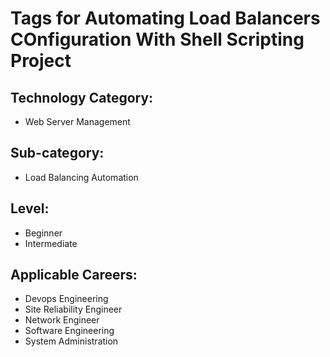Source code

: # Tags for Automating Load Balancers COnfiguration With Shell Scripting Project

## Technology Category:
- Web Server Management


## Sub-category:
- Load Balancing Automation

## Level:
- Beginner
- Intermediate
  

## Applicable Careers:
- Devops Engineering
- Site Reliability Engineer
- Network Engineer
- Software Engineering
- System Administration
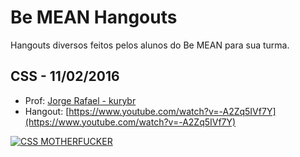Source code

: # Be MEAN Hangouts

Hangouts diversos feitos pelos alunos do Be MEAN para sua turma. 


## CSS - 11/02/2016

- Prof: [Jorge Rafael - kurybr](https://github.com/kurybr)
- Hangout: [https://www.youtube.com/watch?v=-A2Zq5IVf7Y](https://www.youtube.com/watch?v=-A2Zq5IVf7Y)

[![CSS MOTHERFUCKER](https://cldup.com/LKM9vvDAeY.png)](https://www.youtube.com/watch?v=-A2Zq5IVf7Y)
☆ ☆ ☆
**Exercise description**
Your reply should be the entries copied exactly, with all images omitted.

**Task response**
Source code

: # Tags for Automating Load Balancers COnfiguration With Shell Scripting Project

## Technology Category:
- Web Server Management


## Sub-category:
- Load Balancing Automation

## Level:
- Beginner
- Intermediate
  

## Applicable Careers:
- Devops Engineering
- Site Reliability Engineer
- Network Engineer
- Software Engineering
- System Administration
Source code

: # Be MEAN Hangouts

Hangouts diversos feitos pelos alunos do Be MEAN para sua turma. 


## CSS - 11/02/2016

- Prof: [Jorge Rafael - kurybr](https://github.com/kurybr)
- Hangout: [https://www.youtube.com/watch?v=-A2Zq5IVf7Y](https://www.youtube.com/watch?v=-A2Zq5IVf7Y)

[![CSS MOTHERFUCKER](https://cldup.com/LKM9vvDAeY.png)](https://www.youtube.com/watch?v=-A2Zq5IVf7Y)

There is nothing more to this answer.